Reasons for inflation
Fitch Solutions said there were several reasons for the skyrocketing of global food prices. One was adverse weather in countries such as Brazil, Canada, Ukraine, Russia, China and Germany. Second was higher costs for energy, fertiliser and electricity. These were compounded by high labour and freight rates.
The Word Bank agrees with these views, saying “Events of this year have highlighted how changing weather patterns due to climate change are a growing risk to energy markets, affecting both demand and supply.”
FSCRIR said: “The acceleration in agricultural and food prices has already forced many policymakers to tighten monetary policy faster than expected and also increased the risk of social unrest.”
Direct impact
It said the risk of greater agricultural protectionism is higher in emerging markets (EMs) than developed markets (DMs), as consumers in EMs spend a greater proportion of their incomes on food products.

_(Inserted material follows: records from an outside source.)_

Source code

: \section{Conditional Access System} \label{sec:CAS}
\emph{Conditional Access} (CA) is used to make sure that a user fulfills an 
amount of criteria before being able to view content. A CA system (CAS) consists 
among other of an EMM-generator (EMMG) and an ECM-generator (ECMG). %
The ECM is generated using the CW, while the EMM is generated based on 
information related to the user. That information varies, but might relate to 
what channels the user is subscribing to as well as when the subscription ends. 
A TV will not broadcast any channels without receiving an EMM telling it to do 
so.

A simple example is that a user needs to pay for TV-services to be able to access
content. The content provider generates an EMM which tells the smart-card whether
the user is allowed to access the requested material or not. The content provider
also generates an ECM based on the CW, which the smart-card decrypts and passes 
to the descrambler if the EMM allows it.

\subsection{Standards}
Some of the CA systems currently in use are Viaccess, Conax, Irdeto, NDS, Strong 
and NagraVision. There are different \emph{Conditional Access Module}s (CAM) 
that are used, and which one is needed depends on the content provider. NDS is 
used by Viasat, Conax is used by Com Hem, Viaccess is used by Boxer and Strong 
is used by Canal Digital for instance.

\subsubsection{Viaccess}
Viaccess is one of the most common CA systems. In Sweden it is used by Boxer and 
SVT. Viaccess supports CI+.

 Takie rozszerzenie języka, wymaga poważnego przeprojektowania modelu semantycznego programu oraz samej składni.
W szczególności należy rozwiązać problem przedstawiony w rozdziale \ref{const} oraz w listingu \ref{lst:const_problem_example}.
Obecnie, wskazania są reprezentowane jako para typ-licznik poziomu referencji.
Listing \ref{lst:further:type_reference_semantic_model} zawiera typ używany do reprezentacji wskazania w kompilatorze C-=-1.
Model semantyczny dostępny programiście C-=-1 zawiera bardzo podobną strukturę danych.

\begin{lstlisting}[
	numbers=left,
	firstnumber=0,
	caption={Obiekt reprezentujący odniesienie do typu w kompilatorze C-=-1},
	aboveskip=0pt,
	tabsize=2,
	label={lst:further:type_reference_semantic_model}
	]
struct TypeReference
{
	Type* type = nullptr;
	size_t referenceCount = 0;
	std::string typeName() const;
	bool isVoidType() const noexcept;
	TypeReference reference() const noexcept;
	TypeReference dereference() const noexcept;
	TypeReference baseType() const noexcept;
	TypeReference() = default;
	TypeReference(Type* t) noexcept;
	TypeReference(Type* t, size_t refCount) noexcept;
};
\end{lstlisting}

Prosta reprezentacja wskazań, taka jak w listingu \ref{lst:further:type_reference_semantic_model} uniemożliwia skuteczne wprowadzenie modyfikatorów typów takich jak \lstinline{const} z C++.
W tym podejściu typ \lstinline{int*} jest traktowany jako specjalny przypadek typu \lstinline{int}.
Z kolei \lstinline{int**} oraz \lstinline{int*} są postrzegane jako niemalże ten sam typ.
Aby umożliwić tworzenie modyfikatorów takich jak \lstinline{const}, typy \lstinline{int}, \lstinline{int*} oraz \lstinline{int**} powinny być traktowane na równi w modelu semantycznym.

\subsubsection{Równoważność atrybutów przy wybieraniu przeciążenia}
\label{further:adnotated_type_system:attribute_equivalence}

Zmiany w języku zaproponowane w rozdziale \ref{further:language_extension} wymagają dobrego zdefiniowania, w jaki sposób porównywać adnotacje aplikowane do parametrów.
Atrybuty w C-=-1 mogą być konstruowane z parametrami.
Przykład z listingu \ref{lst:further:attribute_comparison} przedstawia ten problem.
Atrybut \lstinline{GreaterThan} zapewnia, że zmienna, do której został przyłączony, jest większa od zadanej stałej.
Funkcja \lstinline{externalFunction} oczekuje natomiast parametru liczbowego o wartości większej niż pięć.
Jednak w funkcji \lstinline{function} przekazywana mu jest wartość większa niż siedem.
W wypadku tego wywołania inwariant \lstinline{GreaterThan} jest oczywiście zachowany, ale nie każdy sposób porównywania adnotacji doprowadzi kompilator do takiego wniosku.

Also, there is more of a direct impact between agricultural and food prices due to fewer intermediaries involved throughout the supply chain. Some countries, such as Russia and Argentina, are well known for enacting restrictive trade policies, whereas the US is not.
Referring to the Chinese curb on export of fertilisers from September this year, Fitch Solutions, a unit of the Fitch Group, said it impacted rice production in Thailand and Vietnam, where the respective governments have asked farmers to cut fertiliser application by 50 per cent.
It said India, which was the top export destination for Chinese fertiliser last year, has warned its growers not to hoard fertilisers. China has also asked its households to stop up essentials in case of emergencies, leading to panic purchases.
FAO said its Vegetable Oil Price Index had increased to a record high of 184.8 points as global edible oil prices increased for the fourth consecutive month in October. Sugar and meat prices declined in October but dairy prices were up for the second consecutive month.
The World Bank projects an easing of the situation next year.